Joao B Oliveira, Jack J Bleesing, Umberto Dianzani, Thomas A Fleisher, Elaine S Jaffe, Michael J Lenardo, Frederic Rieux-Laucat, Richard M Siegel, Helen C Su, David T Teachey, V Koneti Rao
PMCID: PMC2953894 DOI: 10.1182/blood-2010-04-280347
Lymphadenopathy in children for which no infectious or malignant cause can be ascertained constitutes a challenging diagnostic dilemma. Autoimmune lymphoproliferative syndrome (ALPS) is a human genetic disorder of lymphocyte apoptosis resulting in an accumulation of lymphocytes and childhood onset chronic lymphadenopathy, splenomegaly, multilineage cytopenias, and an increased risk of B-cell lymphoma.

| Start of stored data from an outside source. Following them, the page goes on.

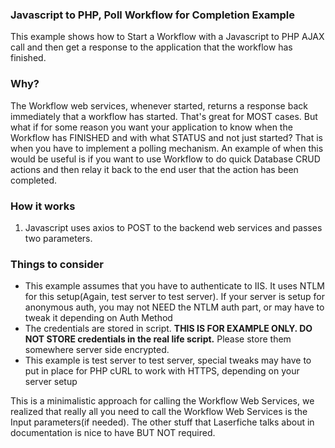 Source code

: ### Javascript to PHP, Poll Workflow for Completion Example

This example shows how to Start a Workflow with a Javascript to PHP AJAX call and then get a response to the application that the workflow has finished.

### Why?

The Workflow web services, whenever started, returns a response back immediately that a workflow has started. That's great for MOST cases. But
what if for some reason you want your application to know when the Workflow has FINISHED and with what STATUS and not just started? That
is when you have to implement a polling mechanism. An example of when this would be useful is if you want to use Workflow to do quick Database
CRUD actions and then relay it back to the end user that the action has been completed.

### How it works

1. Javascript uses axios to POST to the backend web services and passes two parameters. 

### Things to consider

+ This example assumes that you have to authenticate to IIS. It uses NTLM for this setup(Again, test server to test server). If your server is setup for anonymous auth, you may not NEED the NTLM auth part, or may have to tweak it depending on Auth Method
+ The credentials are stored in script. **THIS IS FOR EXAMPLE ONLY. DO NOT STORE credentials in the real life script.** Please store them somewhere server side encrypted.
+ This example is test server to test server, special tweaks may have to put in place for PHP cURL to work with HTTPS, depending on your server setup

This is a minimalistic approach for calling the Workflow Web Services, we realized that really all you need to call the Workflow Web Services is the Input parameters(if needed). The other stuff that Laserfiche talks about in documentation is nice to have BUT NOT required.
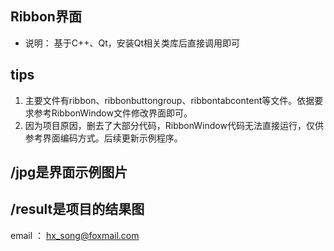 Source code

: ## Ribbon界面
* 说明： 基于C++、Qt，安装Qt相关类库后直接调用即可

## tips
1. 主要文件有ribbon、ribbonbuttongroup、ribbontabcontent等文件。依据要求参考RibbonWindow文件修改界面即可。
2. 因为项目原因，删去了大部分代码，RibbonWindow代码无法直接运行，仅供参考界面编码方式。后续更新示例程序。

## /jpg是界面示例图片
## /result是项目的结果图


email ： hx_song@foxmail.com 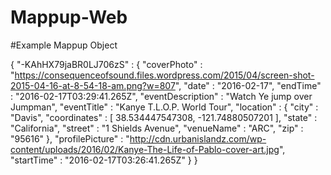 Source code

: # Mappup-Web


#Example Mappup Object

{
  "-KAhHX79jaBR0LJ706zS" : {
    "coverPhoto" : "https://consequenceofsound.files.wordpress.com/2015/04/screen-shot-2015-04-16-at-8-54-18-am.png?w=807",
    "date" : "2016-02-17",
    "endTime" : "2016-02-17T03:29:41.265Z",
    "eventDescription" : "Watch Ye jump over Jumpman",
    "eventTitle" : "Kanye T.L.O.P. World Tour",
    "location" : {
      "city" : "Davis",
      "coordinates" : [ 38.534447547308, -121.74880507201 ],
      "state" : "California",
      "street" : "1 Shields Avenue",
      "venueName" : "ARC",
      "zip" : "95616"
    },
    "profilePicture" : "http://cdn.urbanislandz.com/wp-content/uploads/2016/02/Kanye-The-Life-of-Pablo-cover-art.jpg",
    "startTime" : "2016-02-17T03:26:41.265Z"
  }
} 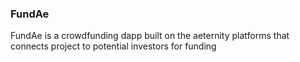 ### FundAe
FundAe is a crowdfunding dapp built on the aeternity platforms that connects project to potential investors for funding 

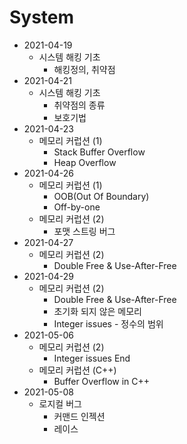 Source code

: # System

- 2021-04-19
  - 시스템 해킹 기초
    - 해킹정의, 취약점
- 2021-04-21
  - 시스템 해킹 기초
    - 취약점의 종류
    - 보호기법
- 2021-04-23
  - 메모리 커럽션 (1)
    - Stack Buffer Overflow
    - Heap Overflow
- 2021-04-26
  - 메모리 커럽션 (1)
    - OOB(Out Of Boundary)
    - Off-by-one
  - 메모리 커럽션 (2)
    - 포맷 스트링 버그
- 2021-04-27
  - 메모리 커럽션 (2)
    - Double Free & Use-After-Free
- 2021-04-29
  - 메모리 커럽션 (2)
    - Double Free & Use-After-Free
    - 초기화 되지 않은 메모리
    - Integer issues - 정수의 범위
- 2021-05-06
  - 메모리 커럽션 (2)
    - Integer issues End
  - 메모리 커럽션 (C++)
    - Buffer Overflow in C++
- 2021-05-08
  - 로지컬 버그
    - 커맨드 인젝션
    - 레이스 
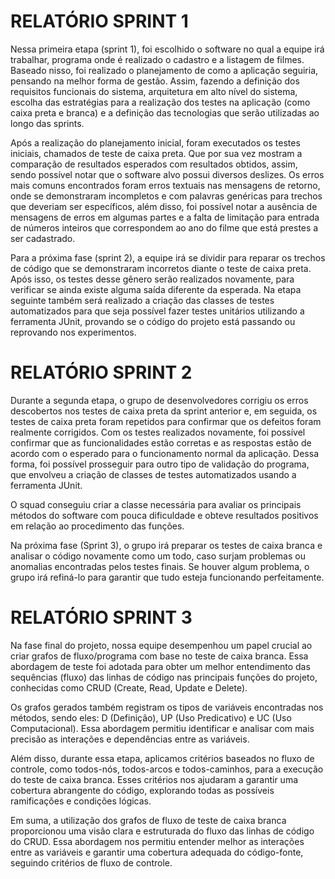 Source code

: <h1> RELATÓRIO SPRINT 1 </h1>

<p>
  Nessa primeira etapa (sprint 1), foi escolhido o software no qual a equipe irá trabalhar, programa onde é realizado o cadastro e a listagem de filmes. Baseado nisso, foi realizado o planejamento de como a aplicação seguiria, pensando na melhor forma de gestão. Assim, fazendo a definição dos requisitos funcionais do sistema, arquitetura em alto nível do sistema, escolha das estratégias para a realização dos testes na aplicação (como caixa preta e branca) e a definição das tecnologias que serão utilizadas ao longo das sprints.
</p>

<p>
  Após a realização do planejamento inicial, foram executados os testes iniciais, chamados de teste de caixa preta. Que por sua vez mostram a comparação de resultados esperados com resultados obtidos, assim, sendo possível notar que o software alvo possui diversos deslizes. Os erros mais comuns encontrados foram erros textuais nas mensagens de retorno, onde se demonstraram incompletos e com palavras genéricas para trechos que deveriam ser específicos, além disso, foi possível notar a ausência de mensagens de erros em algumas partes e a falta de limitação para entrada de números inteiros que correspondem ao ano do filme que está prestes a ser cadastrado.
</p>

<p>
  Para a próxima fase (sprint 2), a equipe irá se dividir para reparar os trechos de código que se demonstraram incorretos diante o teste de caixa preta. Após isso, os testes desse gênero serão realizados novamente, para verificar se ainda existe alguma saída diferente da esperada. Na etapa seguinte também será realizado a criação das classes de testes automatizados para que seja possível fazer testes unitários utilizando a ferramenta JUnit, provando se o código do projeto está passando ou reprovando nos experimentos.
</p>

<h1> RELATÓRIO SPRINT 2 </h1>

<p>
  Durante a segunda etapa, o grupo de desenvolvedores corrigiu os erros descobertos nos testes de caixa preta da sprint anterior e, em seguida, os testes de caixa preta foram repetidos para confirmar que os defeitos foram realmente corrigidos. Com os testes realizados novamente, foi possível confirmar que as funcionalidades estão corretas e as respostas estão de acordo com o esperado para o funcionamento normal da aplicação. Dessa forma, foi possível prosseguir para outro tipo de validação do programa, que envolveu a criação de classes de testes automatizados usando a ferramenta JUnit.
</p>

<p>
  O squad conseguiu criar a classe necessária para avaliar os principais métodos do software com pouca dificuldade e obteve resultados positivos em relação ao procedimento das funções.
</p>

<p>
  Na próxima fase (Sprint 3), o grupo irá preparar os testes de caixa branca e analisar o código novamente como um todo, caso surjam problemas ou anomalias encontradas pelos testes finais. Se houver algum problema, o grupo irá refiná-lo para garantir que tudo esteja funcionando perfeitamente.
</p>

<h1>RELATÓRIO SPRINT 3</h1>

<p>
  Na fase final do projeto, nossa equipe desempenhou um papel crucial ao criar grafos de fluxo/programa com base no teste de caixa branca. Essa abordagem de teste foi adotada para obter um melhor entendimento das sequências (fluxo) das linhas de código nas principais funções do projeto, conhecidas como CRUD (Create, Read, Update e Delete).

Os grafos gerados também registram os tipos de variáveis encontradas nos métodos, sendo eles: D (Definição), UP (Uso Predicativo) e UC (Uso Computacional). Essa abordagem permitiu identificar e analisar com mais precisão as interações e dependências entre as variáveis.

Além disso, durante essa etapa, aplicamos critérios baseados no fluxo de controle, como todos-nós, todos-arcos e todos-caminhos, para a execução do teste de caixa branca. Esses critérios nos ajudaram a garantir uma cobertura abrangente do código, explorando todas as possíveis ramificações e condições lógicas.

Em suma, a utilização dos grafos de fluxo de teste de caixa branca proporcionou uma visão clara e estruturada do fluxo das linhas de código do CRUD. Essa abordagem nos permitiu entender melhor as interações entre as variáveis e garantir uma cobertura adequada do código-fonte, seguindo critérios de fluxo de controle.
</p>

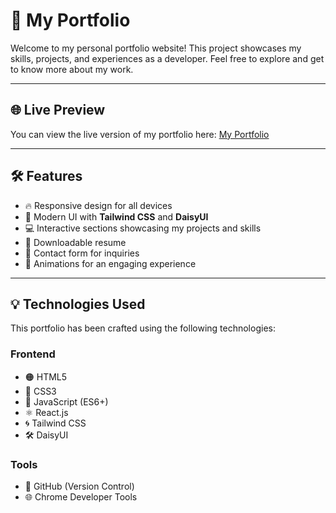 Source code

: # 💼 My Portfolio

Welcome to my personal portfolio website! This project showcases my skills, projects, and experiences as a developer. Feel free to explore and get to know more about my work.

---

## 🌐 Live Preview
You can view the live version of my portfolio here: [My Portfolio](https://my-portfolio-a23dc.web.app/)

---

## 🛠️ Features
- 🔥 Responsive design for all devices
- 🎨 Modern UI with **Tailwind CSS** and **DaisyUI**
- 💻 Interactive sections showcasing my projects and skills
- 📄 Downloadable resume
- 📩 Contact form for inquiries
- 🌟 Animations for an engaging experience

---

## 💡 Technologies Used
This portfolio has been crafted using the following technologies:

### **Frontend**
- 🟠 HTML5
- 🔵 CSS3
- 💛 JavaScript (ES6+)
- ⚛️ React.js
- 🌀 Tailwind CSS
- 🛠 DaisyUI


### **Tools**
- 🐙 GitHub (Version Control)
- 🌐 Chrome Developer Tools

In 1999, investigators at the National Institutes of Health (NIH) suggested criteria to establish the diagnosis of ALPS. Since then, with approximately 500 patients with ALPS studied worldwide, significant advances in our understanding of the disease have prompted the need for revisions to the existing diagnostic criteria and classification scheme. The rationale and recommendations outlined here stem from an international workshop held at NIH on September 21 and 22, 2009, attended by investigators from the United States, Europe, and Australia engaged in clinical and basic science research on ALPS and related disorders. It is hoped that harmonizing the diagnosis and classification of ALPS will foster collaborative research and better understanding of the pathogenesis of autoimmune cytopenias and B-cell lymphomas.